(Instructions to follow):
Your job is to set down the stretch of entries that opens with the line containing "The answer is" and closes with the line containing "zero since $\mat". Keep both end lines, copy each exactly, and add nothing.

[Excerpts from a dataset]
*** Begin section ***

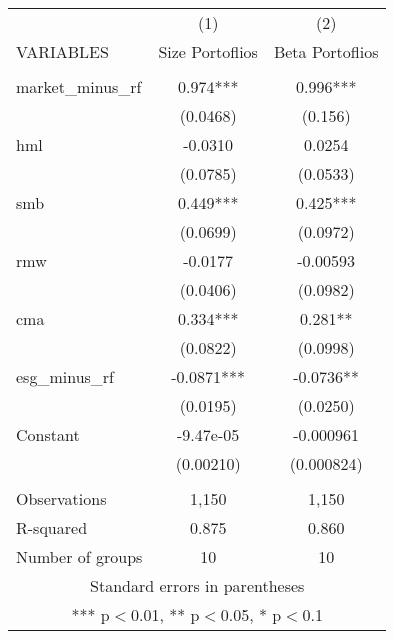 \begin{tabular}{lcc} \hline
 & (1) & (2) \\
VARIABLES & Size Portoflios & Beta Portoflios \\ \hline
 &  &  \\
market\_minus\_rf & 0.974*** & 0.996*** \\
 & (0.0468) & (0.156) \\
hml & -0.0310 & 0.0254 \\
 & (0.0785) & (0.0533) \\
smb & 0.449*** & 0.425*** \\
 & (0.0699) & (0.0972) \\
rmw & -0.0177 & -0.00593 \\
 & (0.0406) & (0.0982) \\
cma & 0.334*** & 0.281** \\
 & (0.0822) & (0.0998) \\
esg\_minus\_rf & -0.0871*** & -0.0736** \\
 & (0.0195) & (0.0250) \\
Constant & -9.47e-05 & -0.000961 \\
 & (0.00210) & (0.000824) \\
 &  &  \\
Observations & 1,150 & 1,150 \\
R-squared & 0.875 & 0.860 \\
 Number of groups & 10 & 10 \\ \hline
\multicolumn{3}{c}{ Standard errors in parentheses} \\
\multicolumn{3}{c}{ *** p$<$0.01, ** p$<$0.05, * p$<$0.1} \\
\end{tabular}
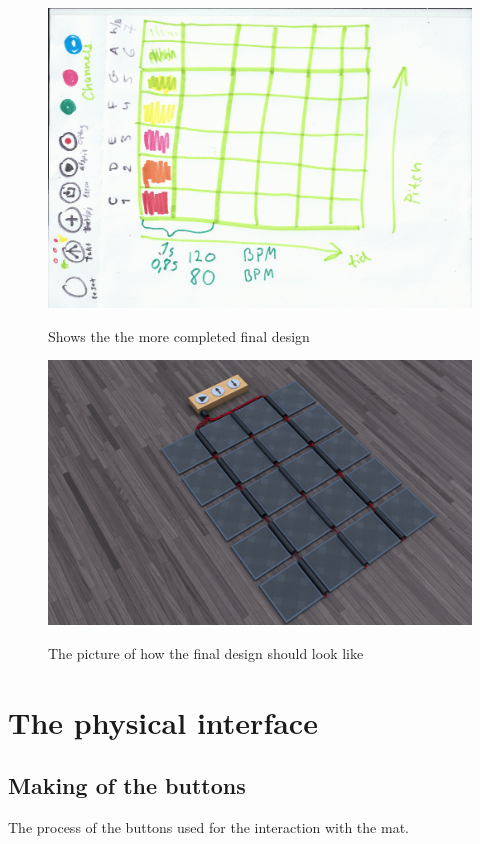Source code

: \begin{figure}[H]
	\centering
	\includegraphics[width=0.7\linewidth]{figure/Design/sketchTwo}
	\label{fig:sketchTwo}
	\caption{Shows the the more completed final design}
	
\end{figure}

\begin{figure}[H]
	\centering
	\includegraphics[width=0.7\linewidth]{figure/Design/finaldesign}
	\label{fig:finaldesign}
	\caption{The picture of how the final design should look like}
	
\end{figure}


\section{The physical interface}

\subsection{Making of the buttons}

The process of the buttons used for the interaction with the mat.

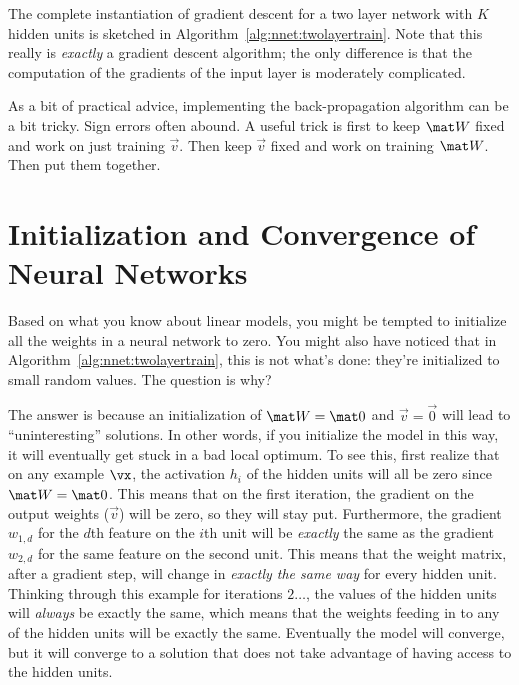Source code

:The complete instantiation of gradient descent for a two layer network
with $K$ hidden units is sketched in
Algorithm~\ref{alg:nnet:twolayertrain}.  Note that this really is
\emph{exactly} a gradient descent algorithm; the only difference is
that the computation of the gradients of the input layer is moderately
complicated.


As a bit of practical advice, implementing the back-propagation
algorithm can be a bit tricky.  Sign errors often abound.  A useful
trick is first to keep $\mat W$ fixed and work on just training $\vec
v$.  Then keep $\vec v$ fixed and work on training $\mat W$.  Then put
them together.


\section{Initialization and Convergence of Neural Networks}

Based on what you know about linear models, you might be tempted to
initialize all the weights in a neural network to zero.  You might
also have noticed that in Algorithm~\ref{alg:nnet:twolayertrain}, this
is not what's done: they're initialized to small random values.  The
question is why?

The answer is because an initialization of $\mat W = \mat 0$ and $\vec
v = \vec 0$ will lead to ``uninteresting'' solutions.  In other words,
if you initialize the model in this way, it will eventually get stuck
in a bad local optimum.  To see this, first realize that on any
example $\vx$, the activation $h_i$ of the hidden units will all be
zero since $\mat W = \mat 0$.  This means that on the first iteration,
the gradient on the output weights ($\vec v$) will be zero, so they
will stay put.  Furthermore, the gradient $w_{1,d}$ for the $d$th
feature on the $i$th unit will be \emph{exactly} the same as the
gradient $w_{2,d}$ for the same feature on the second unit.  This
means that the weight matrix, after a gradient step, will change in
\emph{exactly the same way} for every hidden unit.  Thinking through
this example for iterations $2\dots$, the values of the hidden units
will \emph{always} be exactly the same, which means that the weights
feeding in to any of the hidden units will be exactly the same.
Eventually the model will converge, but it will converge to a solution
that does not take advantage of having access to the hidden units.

*** End section ***
*** Begin section ***

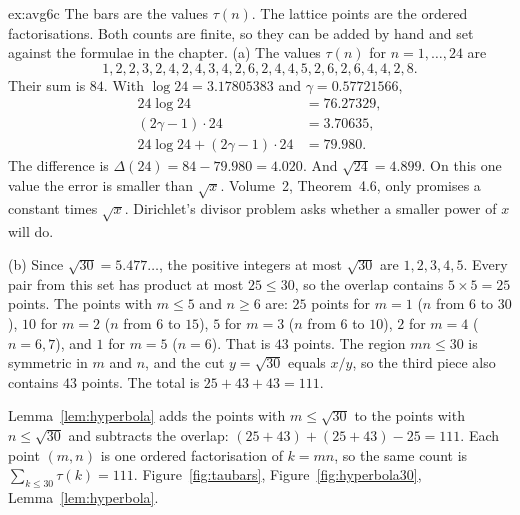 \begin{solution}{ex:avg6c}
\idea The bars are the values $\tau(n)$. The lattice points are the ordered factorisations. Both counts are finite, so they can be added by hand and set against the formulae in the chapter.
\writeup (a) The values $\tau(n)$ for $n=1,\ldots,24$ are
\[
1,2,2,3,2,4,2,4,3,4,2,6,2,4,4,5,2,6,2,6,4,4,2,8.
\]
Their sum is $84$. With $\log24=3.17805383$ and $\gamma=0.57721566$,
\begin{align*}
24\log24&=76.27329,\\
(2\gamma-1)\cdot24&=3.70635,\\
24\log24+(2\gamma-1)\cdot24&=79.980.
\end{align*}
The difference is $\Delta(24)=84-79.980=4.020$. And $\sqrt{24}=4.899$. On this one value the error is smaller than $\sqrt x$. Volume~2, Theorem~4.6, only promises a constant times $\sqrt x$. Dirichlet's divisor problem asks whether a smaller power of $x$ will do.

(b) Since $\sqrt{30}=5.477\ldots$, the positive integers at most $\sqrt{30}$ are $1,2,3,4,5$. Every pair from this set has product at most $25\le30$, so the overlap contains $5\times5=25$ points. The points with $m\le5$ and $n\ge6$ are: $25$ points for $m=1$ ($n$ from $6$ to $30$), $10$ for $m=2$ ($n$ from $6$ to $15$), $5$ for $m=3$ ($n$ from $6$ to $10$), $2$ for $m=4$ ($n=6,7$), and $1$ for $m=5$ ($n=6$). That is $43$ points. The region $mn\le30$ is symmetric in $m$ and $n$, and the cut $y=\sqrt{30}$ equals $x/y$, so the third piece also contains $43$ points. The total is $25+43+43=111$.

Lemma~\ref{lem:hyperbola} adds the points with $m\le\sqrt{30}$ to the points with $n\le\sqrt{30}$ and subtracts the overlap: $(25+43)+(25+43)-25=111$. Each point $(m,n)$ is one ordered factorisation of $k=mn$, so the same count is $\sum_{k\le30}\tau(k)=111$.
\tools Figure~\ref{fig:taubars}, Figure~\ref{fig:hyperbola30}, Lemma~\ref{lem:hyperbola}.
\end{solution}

*** End section ***
*** Begin section ***

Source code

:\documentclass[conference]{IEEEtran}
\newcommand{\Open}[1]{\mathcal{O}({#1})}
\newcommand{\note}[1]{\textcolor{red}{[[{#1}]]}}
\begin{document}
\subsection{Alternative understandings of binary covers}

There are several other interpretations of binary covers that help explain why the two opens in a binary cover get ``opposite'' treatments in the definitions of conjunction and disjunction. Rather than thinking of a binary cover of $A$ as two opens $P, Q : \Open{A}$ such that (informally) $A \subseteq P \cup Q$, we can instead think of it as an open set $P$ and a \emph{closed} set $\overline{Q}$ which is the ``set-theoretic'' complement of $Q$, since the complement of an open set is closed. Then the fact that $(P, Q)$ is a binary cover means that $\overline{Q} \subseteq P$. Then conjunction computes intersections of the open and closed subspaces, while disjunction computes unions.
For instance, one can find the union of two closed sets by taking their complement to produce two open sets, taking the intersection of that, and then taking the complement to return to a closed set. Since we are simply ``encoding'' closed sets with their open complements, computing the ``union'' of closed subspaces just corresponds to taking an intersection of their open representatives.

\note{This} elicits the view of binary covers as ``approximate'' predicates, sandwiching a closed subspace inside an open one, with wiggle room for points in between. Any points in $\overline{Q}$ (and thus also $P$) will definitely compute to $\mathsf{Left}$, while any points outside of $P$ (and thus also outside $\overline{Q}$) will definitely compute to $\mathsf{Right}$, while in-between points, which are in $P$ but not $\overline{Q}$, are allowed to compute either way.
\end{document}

*** End section ***

(Response):
The answer is because an initialization of $\mat W = \mat 0$ and $\vec
v = \vec 0$ will lead to ``uninteresting'' solutions.  In other words,
if you initialize the model in this way, it will eventually get stuck
in a bad local optimum.  To see this, first realize that on any
example $\vx$, the activation $h_i$ of the hidden units will all be
zero since $\mat W = \mat 0$.  This means that on the first iteration,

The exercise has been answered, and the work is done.